**ENTRIES SUPPLIED:**
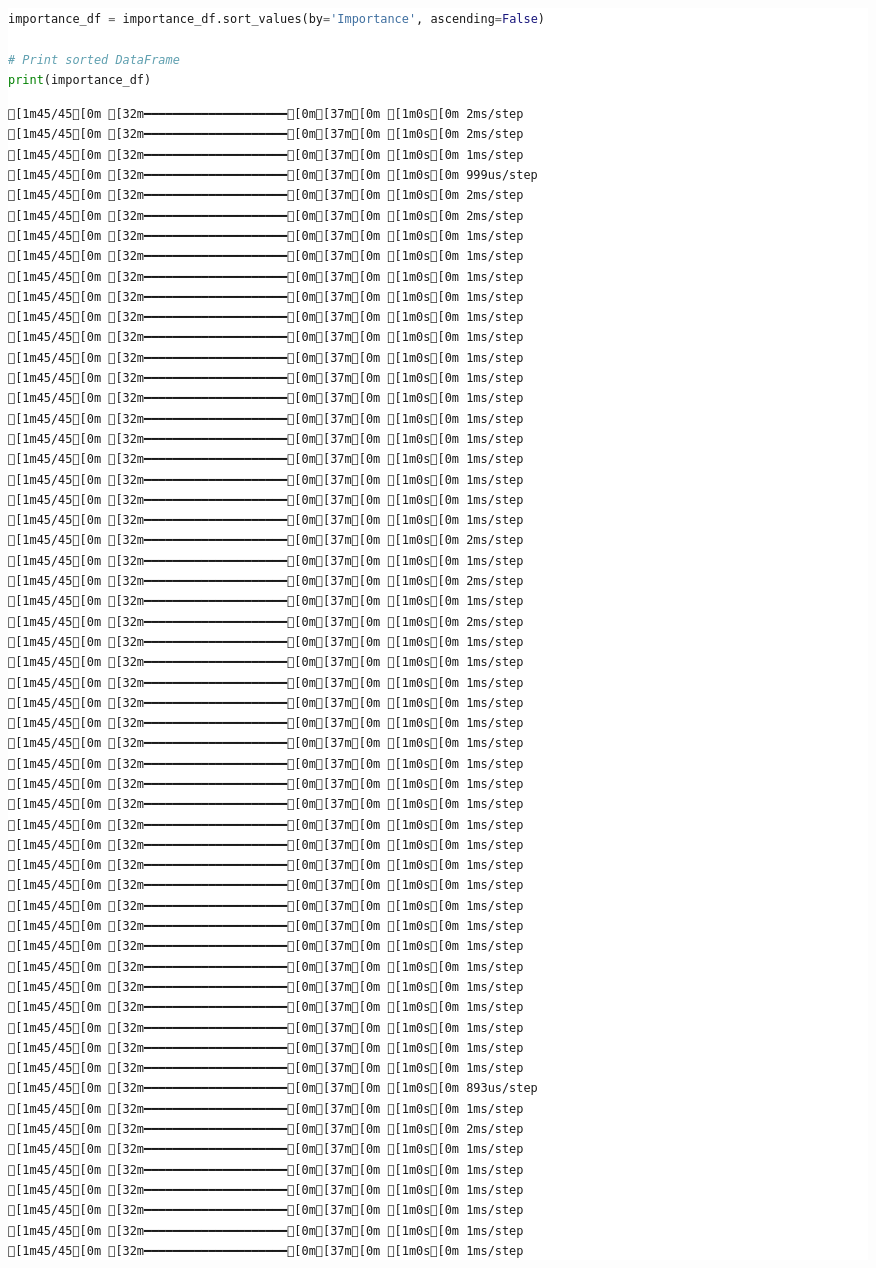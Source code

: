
 ```python
importance_df = importance_df.sort_values(by='Importance', ascending=False)

# Print sorted DataFrame
print(importance_df)
```

    [1m45/45[0m [32m━━━━━━━━━━━━━━━━━━━━[0m[37m[0m [1m0s[0m 2ms/step
    [1m45/45[0m [32m━━━━━━━━━━━━━━━━━━━━[0m[37m[0m [1m0s[0m 2ms/step
    [1m45/45[0m [32m━━━━━━━━━━━━━━━━━━━━[0m[37m[0m [1m0s[0m 1ms/step
    [1m45/45[0m [32m━━━━━━━━━━━━━━━━━━━━[0m[37m[0m [1m0s[0m 999us/step
    [1m45/45[0m [32m━━━━━━━━━━━━━━━━━━━━[0m[37m[0m [1m0s[0m 2ms/step
    [1m45/45[0m [32m━━━━━━━━━━━━━━━━━━━━[0m[37m[0m [1m0s[0m 2ms/step
    [1m45/45[0m [32m━━━━━━━━━━━━━━━━━━━━[0m[37m[0m [1m0s[0m 1ms/step
    [1m45/45[0m [32m━━━━━━━━━━━━━━━━━━━━[0m[37m[0m [1m0s[0m 1ms/step
    [1m45/45[0m [32m━━━━━━━━━━━━━━━━━━━━[0m[37m[0m [1m0s[0m 1ms/step
    [1m45/45[0m [32m━━━━━━━━━━━━━━━━━━━━[0m[37m[0m [1m0s[0m 1ms/step
    [1m45/45[0m [32m━━━━━━━━━━━━━━━━━━━━[0m[37m[0m [1m0s[0m 1ms/step 
    [1m45/45[0m [32m━━━━━━━━━━━━━━━━━━━━[0m[37m[0m [1m0s[0m 1ms/step 
    [1m45/45[0m [32m━━━━━━━━━━━━━━━━━━━━[0m[37m[0m [1m0s[0m 1ms/step 
    [1m45/45[0m [32m━━━━━━━━━━━━━━━━━━━━[0m[37m[0m [1m0s[0m 1ms/step 
    [1m45/45[0m [32m━━━━━━━━━━━━━━━━━━━━[0m[37m[0m [1m0s[0m 1ms/step 
    [1m45/45[0m [32m━━━━━━━━━━━━━━━━━━━━[0m[37m[0m [1m0s[0m 1ms/step 
    [1m45/45[0m [32m━━━━━━━━━━━━━━━━━━━━[0m[37m[0m [1m0s[0m 1ms/step
    [1m45/45[0m [32m━━━━━━━━━━━━━━━━━━━━[0m[37m[0m [1m0s[0m 1ms/step 
    [1m45/45[0m [32m━━━━━━━━━━━━━━━━━━━━[0m[37m[0m [1m0s[0m 1ms/step 
    [1m45/45[0m [32m━━━━━━━━━━━━━━━━━━━━[0m[37m[0m [1m0s[0m 1ms/step 
    [1m45/45[0m [32m━━━━━━━━━━━━━━━━━━━━[0m[37m[0m [1m0s[0m 1ms/step
    [1m45/45[0m [32m━━━━━━━━━━━━━━━━━━━━[0m[37m[0m [1m0s[0m 2ms/step
    [1m45/45[0m [32m━━━━━━━━━━━━━━━━━━━━[0m[37m[0m [1m0s[0m 1ms/step
    [1m45/45[0m [32m━━━━━━━━━━━━━━━━━━━━[0m[37m[0m [1m0s[0m 2ms/step
    [1m45/45[0m [32m━━━━━━━━━━━━━━━━━━━━[0m[37m[0m [1m0s[0m 1ms/step 
    [1m45/45[0m [32m━━━━━━━━━━━━━━━━━━━━[0m[37m[0m [1m0s[0m 2ms/step
    [1m45/45[0m [32m━━━━━━━━━━━━━━━━━━━━[0m[37m[0m [1m0s[0m 1ms/step 
    [1m45/45[0m [32m━━━━━━━━━━━━━━━━━━━━[0m[37m[0m [1m0s[0m 1ms/step
    [1m45/45[0m [32m━━━━━━━━━━━━━━━━━━━━[0m[37m[0m [1m0s[0m 1ms/step
    [1m45/45[0m [32m━━━━━━━━━━━━━━━━━━━━[0m[37m[0m [1m0s[0m 1ms/step 
    [1m45/45[0m [32m━━━━━━━━━━━━━━━━━━━━[0m[37m[0m [1m0s[0m 1ms/step 
    [1m45/45[0m [32m━━━━━━━━━━━━━━━━━━━━[0m[37m[0m [1m0s[0m 1ms/step
    [1m45/45[0m [32m━━━━━━━━━━━━━━━━━━━━[0m[37m[0m [1m0s[0m 1ms/step 
    [1m45/45[0m [32m━━━━━━━━━━━━━━━━━━━━[0m[37m[0m [1m0s[0m 1ms/step
    [1m45/45[0m [32m━━━━━━━━━━━━━━━━━━━━[0m[37m[0m [1m0s[0m 1ms/step
    [1m45/45[0m [32m━━━━━━━━━━━━━━━━━━━━[0m[37m[0m [1m0s[0m 1ms/step
    [1m45/45[0m [32m━━━━━━━━━━━━━━━━━━━━[0m[37m[0m [1m0s[0m 1ms/step 
    [1m45/45[0m [32m━━━━━━━━━━━━━━━━━━━━[0m[37m[0m [1m0s[0m 1ms/step
    [1m45/45[0m [32m━━━━━━━━━━━━━━━━━━━━[0m[37m[0m [1m0s[0m 1ms/step 
    [1m45/45[0m [32m━━━━━━━━━━━━━━━━━━━━[0m[37m[0m [1m0s[0m 1ms/step
    [1m45/45[0m [32m━━━━━━━━━━━━━━━━━━━━[0m[37m[0m [1m0s[0m 1ms/step 
    [1m45/45[0m [32m━━━━━━━━━━━━━━━━━━━━[0m[37m[0m [1m0s[0m 1ms/step
    [1m45/45[0m [32m━━━━━━━━━━━━━━━━━━━━[0m[37m[0m [1m0s[0m 1ms/step
    [1m45/45[0m [32m━━━━━━━━━━━━━━━━━━━━[0m[37m[0m [1m0s[0m 1ms/step
    [1m45/45[0m [32m━━━━━━━━━━━━━━━━━━━━[0m[37m[0m [1m0s[0m 1ms/step
    [1m45/45[0m [32m━━━━━━━━━━━━━━━━━━━━[0m[37m[0m [1m0s[0m 1ms/step 
    [1m45/45[0m [32m━━━━━━━━━━━━━━━━━━━━[0m[37m[0m [1m0s[0m 1ms/step 
    [1m45/45[0m [32m━━━━━━━━━━━━━━━━━━━━[0m[37m[0m [1m0s[0m 1ms/step 
    [1m45/45[0m [32m━━━━━━━━━━━━━━━━━━━━[0m[37m[0m [1m0s[0m 893us/step
    [1m45/45[0m [32m━━━━━━━━━━━━━━━━━━━━[0m[37m[0m [1m0s[0m 1ms/step
    [1m45/45[0m [32m━━━━━━━━━━━━━━━━━━━━[0m[37m[0m [1m0s[0m 2ms/step
    [1m45/45[0m [32m━━━━━━━━━━━━━━━━━━━━[0m[37m[0m [1m0s[0m 1ms/step 
    [1m45/45[0m [32m━━━━━━━━━━━━━━━━━━━━[0m[37m[0m [1m0s[0m 1ms/step
    [1m45/45[0m [32m━━━━━━━━━━━━━━━━━━━━[0m[37m[0m [1m0s[0m 1ms/step 
    [1m45/45[0m [32m━━━━━━━━━━━━━━━━━━━━[0m[37m[0m [1m0s[0m 1ms/step
    [1m45/45[0m [32m━━━━━━━━━━━━━━━━━━━━[0m[37m[0m [1m0s[0m 1ms/step
    [1m45/45[0m [32m━━━━━━━━━━━━━━━━━━━━[0m[37m[0m [1m0s[0m 1ms/step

**WORK ORDER:** Write every record out again exactly; no pictures belong in the copy.

**EXERCISE RESPONSE:**
Source code

:
 ```python
importance_df = importance_df.sort_values(by='Importance', ascending=False)

# Print sorted DataFrame
print(importance_df)
```

    [1m45/45[0m [32m━━━━━━━━━━━━━━━━━━━━[0m[37m[0m [1m0s[0m 2ms/step
    [1m45/45[0m [32m━━━━━━━━━━━━━━━━━━━━[0m[37m[0m [1m0s[0m 2ms/step
    [1m45/45[0m [32m━━━━━━━━━━━━━━━━━━━━[0m[37m[0m [1m0s[0m 1ms/step
    [1m45/45[0m [32m━━━━━━━━━━━━━━━━━━━━[0m[37m[0m [1m0s[0m 999us/step
    [1m45/45[0m [32m━━━━━━━━━━━━━━━━━━━━[0m[37m[0m [1m0s[0m 2ms/step
    [1m45/45[0m [32m━━━━━━━━━━━━━━━━━━━━[0m[37m[0m [1m0s[0m 2ms/step
    [1m45/45[0m [32m━━━━━━━━━━━━━━━━━━━━[0m[37m[0m [1m0s[0m 1ms/step
    [1m45/45[0m [32m━━━━━━━━━━━━━━━━━━━━[0m[37m[0m [1m0s[0m 1ms/step
    [1m45/45[0m [32m━━━━━━━━━━━━━━━━━━━━[0m[37m[0m [1m0s[0m 1ms/step
    [1m45/45[0m [32m━━━━━━━━━━━━━━━━━━━━[0m[37m[0m [1m0s[0m 1ms/step
    [1m45/45[0m [32m━━━━━━━━━━━━━━━━━━━━[0m[37m[0m [1m0s[0m 1ms/step 
    [1m45/45[0m [32m━━━━━━━━━━━━━━━━━━━━[0m[37m[0m [1m0s[0m 1ms/step 
    [1m45/45[0m [32m━━━━━━━━━━━━━━━━━━━━[0m[37m[0m [1m0s[0m 1ms/step 
    [1m45/45[0m [32m━━━━━━━━━━━━━━━━━━━━[0m[37m[0m [1m0s[0m 1ms/step 
    [1m45/45[0m [32m━━━━━━━━━━━━━━━━━━━━[0m[37m[0m [1m0s[0m 1ms/step 
    [1m45/45[0m [32m━━━━━━━━━━━━━━━━━━━━[0m[37m[0m [1m0s[0m 1ms/step 
    [1m45/45[0m [32m━━━━━━━━━━━━━━━━━━━━[0m[37m[0m [1m0s[0m 1ms/step
    [1m45/45[0m [32m━━━━━━━━━━━━━━━━━━━━[0m[37m[0m [1m0s[0m 1ms/step 
    [1m45/45[0m [32m━━━━━━━━━━━━━━━━━━━━[0m[37m[0m [1m0s[0m 1ms/step 
    [1m45/45[0m [32m━━━━━━━━━━━━━━━━━━━━[0m[37m[0m [1m0s[0m 1ms/step 
    [1m45/45[0m [32m━━━━━━━━━━━━━━━━━━━━[0m[37m[0m [1m0s[0m 1ms/step
    [1m45/45[0m [32m━━━━━━━━━━━━━━━━━━━━[0m[37m[0m [1m0s[0m 2ms/step
    [1m45/45[0m [32m━━━━━━━━━━━━━━━━━━━━[0m[37m[0m [1m0s[0m 1ms/step
    [1m45/45[0m [32m━━━━━━━━━━━━━━━━━━━━[0m[37m[0m [1m0s[0m 2ms/step
    [1m45/45[0m [32m━━━━━━━━━━━━━━━━━━━━[0m[37m[0m [1m0s[0m 1ms/step 
    [1m45/45[0m [32m━━━━━━━━━━━━━━━━━━━━[0m[37m[0m [1m0s[0m 2ms/step
    [1m45/45[0m [32m━━━━━━━━━━━━━━━━━━━━[0m[37m[0m [1m0s[0m 1ms/step 
    [1m45/45[0m [32m━━━━━━━━━━━━━━━━━━━━[0m[37m[0m [1m0s[0m 1ms/step
    [1m45/45[0m [32m━━━━━━━━━━━━━━━━━━━━[0m[37m[0m [1m0s[0m 1ms/step
    [1m45/45[0m [32m━━━━━━━━━━━━━━━━━━━━[0m[37m[0m [1m0s[0m 1ms/step 
    [1m45/45[0m [32m━━━━━━━━━━━━━━━━━━━━[0m[37m[0m [1m0s[0m 1ms/step 
    [1m45/45[0m [32m━━━━━━━━━━━━━━━━━━━━[0m[37m[0m [1m0s[0m 1ms/step
    [1m45/45[0m [32m━━━━━━━━━━━━━━━━━━━━[0m[37m[0m [1m0s[0m 1ms/step 
    [1m45/45[0m [32m━━━━━━━━━━━━━━━━━━━━[0m[37m[0m [1m0s[0m 1ms/step
    [1m45/45[0m [32m━━━━━━━━━━━━━━━━━━━━[0m[37m[0m [1m0s[0m 1ms/step
    [1m45/45[0m [32m━━━━━━━━━━━━━━━━━━━━[0m[37m[0m [1m0s[0m 1ms/step
    [1m45/45[0m [32m━━━━━━━━━━━━━━━━━━━━[0m[37m[0m [1m0s[0m 1ms/step 
    [1m45/45[0m [32m━━━━━━━━━━━━━━━━━━━━[0m[37m[0m [1m0s[0m 1ms/step
    [1m45/45[0m [32m━━━━━━━━━━━━━━━━━━━━[0m[37m[0m [1m0s[0m 1ms/step 
    [1m45/45[0m [32m━━━━━━━━━━━━━━━━━━━━[0m[37m[0m [1m0s[0m 1ms/step
    [1m45/45[0m [32m━━━━━━━━━━━━━━━━━━━━[0m[37m[0m [1m0s[0m 1ms/step 
    [1m45/45[0m [32m━━━━━━━━━━━━━━━━━━━━[0m[37m[0m [1m0s[0m 1ms/step
    [1m45/45[0m [32m━━━━━━━━━━━━━━━━━━━━[0m[37m[0m [1m0s[0m 1ms/step
    [1m45/45[0m [32m━━━━━━━━━━━━━━━━━━━━[0m[37m[0m [1m0s[0m 1ms/step
    [1m45/45[0m [32m━━━━━━━━━━━━━━━━━━━━[0m[37m[0m [1m0s[0m 1ms/step
    [1m45/45[0m [32m━━━━━━━━━━━━━━━━━━━━[0m[37m[0m [1m0s[0m 1ms/step 
    [1m45/45[0m [32m━━━━━━━━━━━━━━━━━━━━[0m[37m[0m [1m0s[0m 1ms/step 
    [1m45/45[0m [32m━━━━━━━━━━━━━━━━━━━━[0m[37m[0m [1m0s[0m 1ms/step 
    [1m45/45[0m [32m━━━━━━━━━━━━━━━━━━━━[0m[37m[0m [1m0s[0m 893us/step
    [1m45/45[0m [32m━━━━━━━━━━━━━━━━━━━━[0m[37m[0m [1m0s[0m 1ms/step
    [1m45/45[0m [32m━━━━━━━━━━━━━━━━━━━━[0m[37m[0m [1m0s[0m 2ms/step
    [1m45/45[0m [32m━━━━━━━━━━━━━━━━━━━━[0m[37m[0m [1m0s[0m 1ms/step 
    [1m45/45[0m [32m━━━━━━━━━━━━━━━━━━━━[0m[37m[0m [1m0s[0m 1ms/step
    [1m45/45[0m [32m━━━━━━━━━━━━━━━━━━━━[0m[37m[0m [1m0s[0m 1ms/step 
    [1m45/45[0m [32m━━━━━━━━━━━━━━━━━━━━[0m[37m[0m [1m0s[0m 1ms/step
    [1m45/45[0m [32m━━━━━━━━━━━━━━━━━━━━[0m[37m[0m [1m0s[0m 1ms/step
    [1m45/45[0m [32m━━━━━━━━━━━━━━━━━━━━[0m[37m[0m [1m0s[0m 1ms/step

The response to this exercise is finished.